=== INSTRUCTIONS FOR THE TASK ===
From the listing below, how many lines hold the word "files"? Write only the number.

=== INPUT RECORDS ===
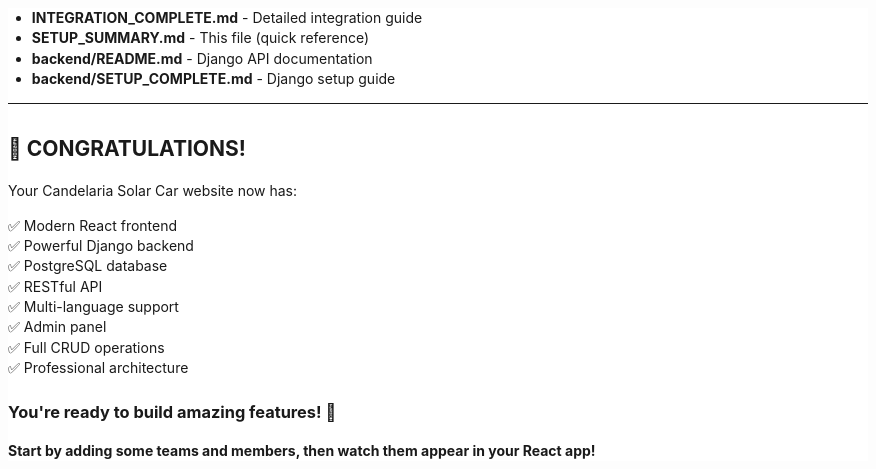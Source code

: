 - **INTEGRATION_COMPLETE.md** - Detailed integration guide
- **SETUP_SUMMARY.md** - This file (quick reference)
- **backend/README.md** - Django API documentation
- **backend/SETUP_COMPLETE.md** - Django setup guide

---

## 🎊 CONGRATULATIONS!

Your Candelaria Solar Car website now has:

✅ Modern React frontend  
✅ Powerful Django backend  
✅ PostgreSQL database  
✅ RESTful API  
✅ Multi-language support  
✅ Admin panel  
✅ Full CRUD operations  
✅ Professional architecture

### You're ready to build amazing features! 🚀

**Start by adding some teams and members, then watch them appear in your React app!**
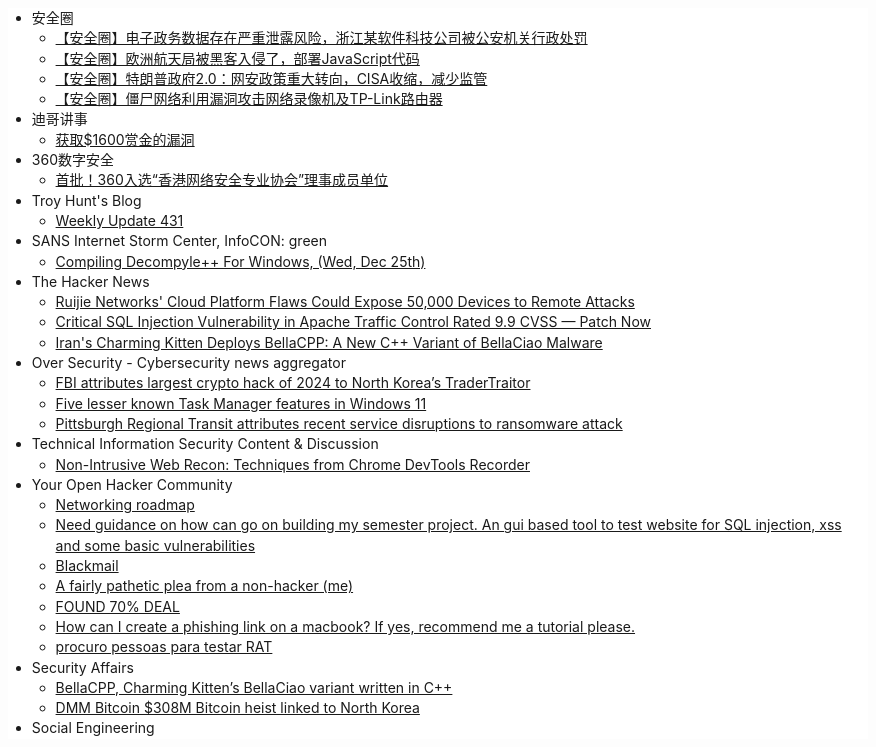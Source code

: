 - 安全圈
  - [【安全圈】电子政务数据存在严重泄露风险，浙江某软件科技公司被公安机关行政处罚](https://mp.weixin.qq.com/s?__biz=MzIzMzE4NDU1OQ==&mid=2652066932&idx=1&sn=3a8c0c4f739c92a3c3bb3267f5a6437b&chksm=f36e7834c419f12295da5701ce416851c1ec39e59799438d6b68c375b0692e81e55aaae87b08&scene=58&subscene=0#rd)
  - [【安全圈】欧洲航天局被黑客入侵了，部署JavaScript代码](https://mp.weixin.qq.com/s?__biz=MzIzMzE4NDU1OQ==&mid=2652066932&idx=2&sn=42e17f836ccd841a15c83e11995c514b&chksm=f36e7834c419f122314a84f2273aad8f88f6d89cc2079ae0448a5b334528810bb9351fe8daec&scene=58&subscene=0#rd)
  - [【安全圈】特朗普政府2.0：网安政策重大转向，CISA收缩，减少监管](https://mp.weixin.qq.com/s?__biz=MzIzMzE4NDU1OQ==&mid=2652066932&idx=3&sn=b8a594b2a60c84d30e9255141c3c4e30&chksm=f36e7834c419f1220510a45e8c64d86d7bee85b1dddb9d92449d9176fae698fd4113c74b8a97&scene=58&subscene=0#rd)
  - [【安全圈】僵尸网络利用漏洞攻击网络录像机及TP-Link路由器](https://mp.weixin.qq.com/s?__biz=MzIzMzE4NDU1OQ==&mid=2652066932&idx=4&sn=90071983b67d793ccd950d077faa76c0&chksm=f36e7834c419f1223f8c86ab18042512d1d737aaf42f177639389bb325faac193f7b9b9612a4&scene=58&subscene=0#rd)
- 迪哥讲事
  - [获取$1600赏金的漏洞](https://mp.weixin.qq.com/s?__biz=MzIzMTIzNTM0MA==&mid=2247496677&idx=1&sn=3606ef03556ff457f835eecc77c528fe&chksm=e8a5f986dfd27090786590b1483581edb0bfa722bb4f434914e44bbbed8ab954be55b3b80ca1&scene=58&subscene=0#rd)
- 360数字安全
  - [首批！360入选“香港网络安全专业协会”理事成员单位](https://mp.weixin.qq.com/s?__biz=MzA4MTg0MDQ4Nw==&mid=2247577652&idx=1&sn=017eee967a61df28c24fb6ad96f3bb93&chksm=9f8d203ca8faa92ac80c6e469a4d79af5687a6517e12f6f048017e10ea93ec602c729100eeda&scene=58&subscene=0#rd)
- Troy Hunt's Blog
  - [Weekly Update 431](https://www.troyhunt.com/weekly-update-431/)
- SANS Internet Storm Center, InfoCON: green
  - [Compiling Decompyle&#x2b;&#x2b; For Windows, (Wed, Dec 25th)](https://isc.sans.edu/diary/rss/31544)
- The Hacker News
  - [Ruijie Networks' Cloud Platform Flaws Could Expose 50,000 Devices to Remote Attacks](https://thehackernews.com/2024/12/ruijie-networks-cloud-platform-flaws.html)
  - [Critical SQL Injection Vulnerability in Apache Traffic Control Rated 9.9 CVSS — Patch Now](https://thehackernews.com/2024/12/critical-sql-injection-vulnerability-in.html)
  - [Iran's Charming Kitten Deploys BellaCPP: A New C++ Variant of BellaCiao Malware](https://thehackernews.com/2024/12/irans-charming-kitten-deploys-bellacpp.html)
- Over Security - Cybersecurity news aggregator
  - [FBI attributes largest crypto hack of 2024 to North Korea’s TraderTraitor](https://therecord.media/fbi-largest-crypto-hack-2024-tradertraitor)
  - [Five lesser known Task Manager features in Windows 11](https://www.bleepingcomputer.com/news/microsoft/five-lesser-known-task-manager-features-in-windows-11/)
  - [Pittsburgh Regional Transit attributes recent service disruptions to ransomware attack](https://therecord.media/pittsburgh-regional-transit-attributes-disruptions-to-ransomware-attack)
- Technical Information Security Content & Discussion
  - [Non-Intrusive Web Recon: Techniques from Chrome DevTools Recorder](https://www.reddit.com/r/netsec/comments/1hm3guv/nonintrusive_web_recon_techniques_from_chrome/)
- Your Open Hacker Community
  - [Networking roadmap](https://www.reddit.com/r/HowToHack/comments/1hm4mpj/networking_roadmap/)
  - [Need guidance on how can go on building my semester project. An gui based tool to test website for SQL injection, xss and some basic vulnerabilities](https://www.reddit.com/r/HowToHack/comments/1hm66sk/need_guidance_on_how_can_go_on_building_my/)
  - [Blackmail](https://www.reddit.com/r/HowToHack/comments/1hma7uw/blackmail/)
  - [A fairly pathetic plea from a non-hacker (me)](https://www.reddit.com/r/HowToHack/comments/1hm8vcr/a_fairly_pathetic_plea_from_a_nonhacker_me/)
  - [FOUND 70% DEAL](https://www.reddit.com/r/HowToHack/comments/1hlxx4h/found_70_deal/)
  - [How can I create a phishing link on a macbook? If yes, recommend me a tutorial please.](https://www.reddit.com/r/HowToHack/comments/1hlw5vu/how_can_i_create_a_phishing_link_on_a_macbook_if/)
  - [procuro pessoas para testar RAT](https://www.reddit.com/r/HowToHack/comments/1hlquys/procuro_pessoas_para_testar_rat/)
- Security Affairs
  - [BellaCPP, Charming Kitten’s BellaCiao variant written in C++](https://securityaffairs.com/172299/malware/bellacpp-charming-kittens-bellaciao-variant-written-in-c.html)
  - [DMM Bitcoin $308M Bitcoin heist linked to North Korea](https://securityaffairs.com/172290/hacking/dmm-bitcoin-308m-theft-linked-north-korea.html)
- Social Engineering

...

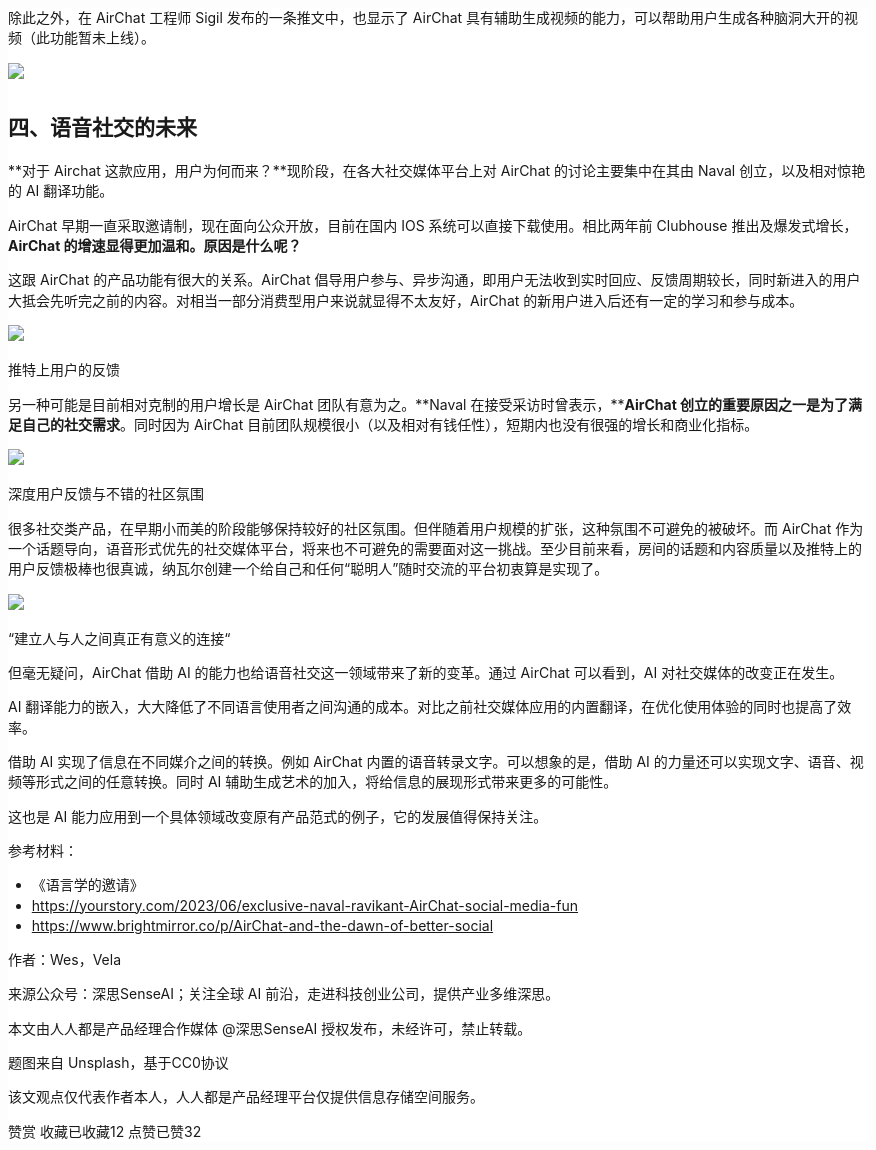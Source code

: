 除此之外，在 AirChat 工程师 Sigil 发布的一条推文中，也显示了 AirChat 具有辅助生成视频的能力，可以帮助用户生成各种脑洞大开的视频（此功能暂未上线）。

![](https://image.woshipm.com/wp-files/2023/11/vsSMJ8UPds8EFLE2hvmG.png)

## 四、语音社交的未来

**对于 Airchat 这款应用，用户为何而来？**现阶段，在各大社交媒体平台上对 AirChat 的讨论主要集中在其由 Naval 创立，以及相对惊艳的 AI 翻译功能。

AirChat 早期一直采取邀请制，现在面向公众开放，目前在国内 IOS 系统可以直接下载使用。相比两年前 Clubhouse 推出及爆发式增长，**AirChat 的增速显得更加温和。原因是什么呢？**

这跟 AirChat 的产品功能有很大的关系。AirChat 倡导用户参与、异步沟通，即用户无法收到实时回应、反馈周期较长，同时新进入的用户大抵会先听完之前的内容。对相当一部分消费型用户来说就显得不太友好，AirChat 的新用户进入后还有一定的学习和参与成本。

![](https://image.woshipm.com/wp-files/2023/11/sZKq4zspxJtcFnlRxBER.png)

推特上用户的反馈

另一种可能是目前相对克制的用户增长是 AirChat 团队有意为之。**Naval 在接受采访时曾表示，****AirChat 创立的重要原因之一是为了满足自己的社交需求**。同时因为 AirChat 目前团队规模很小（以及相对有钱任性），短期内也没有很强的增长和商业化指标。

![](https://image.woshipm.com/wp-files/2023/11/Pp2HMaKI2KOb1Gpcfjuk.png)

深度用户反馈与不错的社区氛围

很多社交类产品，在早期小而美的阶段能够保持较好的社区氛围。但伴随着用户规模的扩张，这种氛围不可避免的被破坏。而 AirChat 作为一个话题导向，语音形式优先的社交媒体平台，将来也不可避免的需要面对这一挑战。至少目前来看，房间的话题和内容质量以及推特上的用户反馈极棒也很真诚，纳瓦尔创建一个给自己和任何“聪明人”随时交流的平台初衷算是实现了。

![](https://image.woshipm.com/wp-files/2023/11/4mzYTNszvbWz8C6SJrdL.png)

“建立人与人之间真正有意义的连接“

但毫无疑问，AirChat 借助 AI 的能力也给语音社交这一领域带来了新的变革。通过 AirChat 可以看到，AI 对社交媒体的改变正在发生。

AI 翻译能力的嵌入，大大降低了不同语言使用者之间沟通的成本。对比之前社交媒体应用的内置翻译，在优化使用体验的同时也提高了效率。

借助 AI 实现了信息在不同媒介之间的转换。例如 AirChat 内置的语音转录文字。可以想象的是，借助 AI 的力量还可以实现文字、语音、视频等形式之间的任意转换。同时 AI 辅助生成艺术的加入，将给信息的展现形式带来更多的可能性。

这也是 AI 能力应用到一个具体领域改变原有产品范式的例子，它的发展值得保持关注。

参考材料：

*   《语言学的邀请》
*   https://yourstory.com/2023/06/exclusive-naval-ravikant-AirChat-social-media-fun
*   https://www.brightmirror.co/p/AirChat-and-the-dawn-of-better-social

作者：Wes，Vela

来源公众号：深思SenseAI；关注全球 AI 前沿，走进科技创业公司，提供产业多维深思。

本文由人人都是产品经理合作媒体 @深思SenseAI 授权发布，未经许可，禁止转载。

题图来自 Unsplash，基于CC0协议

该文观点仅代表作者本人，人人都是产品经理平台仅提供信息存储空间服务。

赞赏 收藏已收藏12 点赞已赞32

=== SOLVED PROBLEM ===
4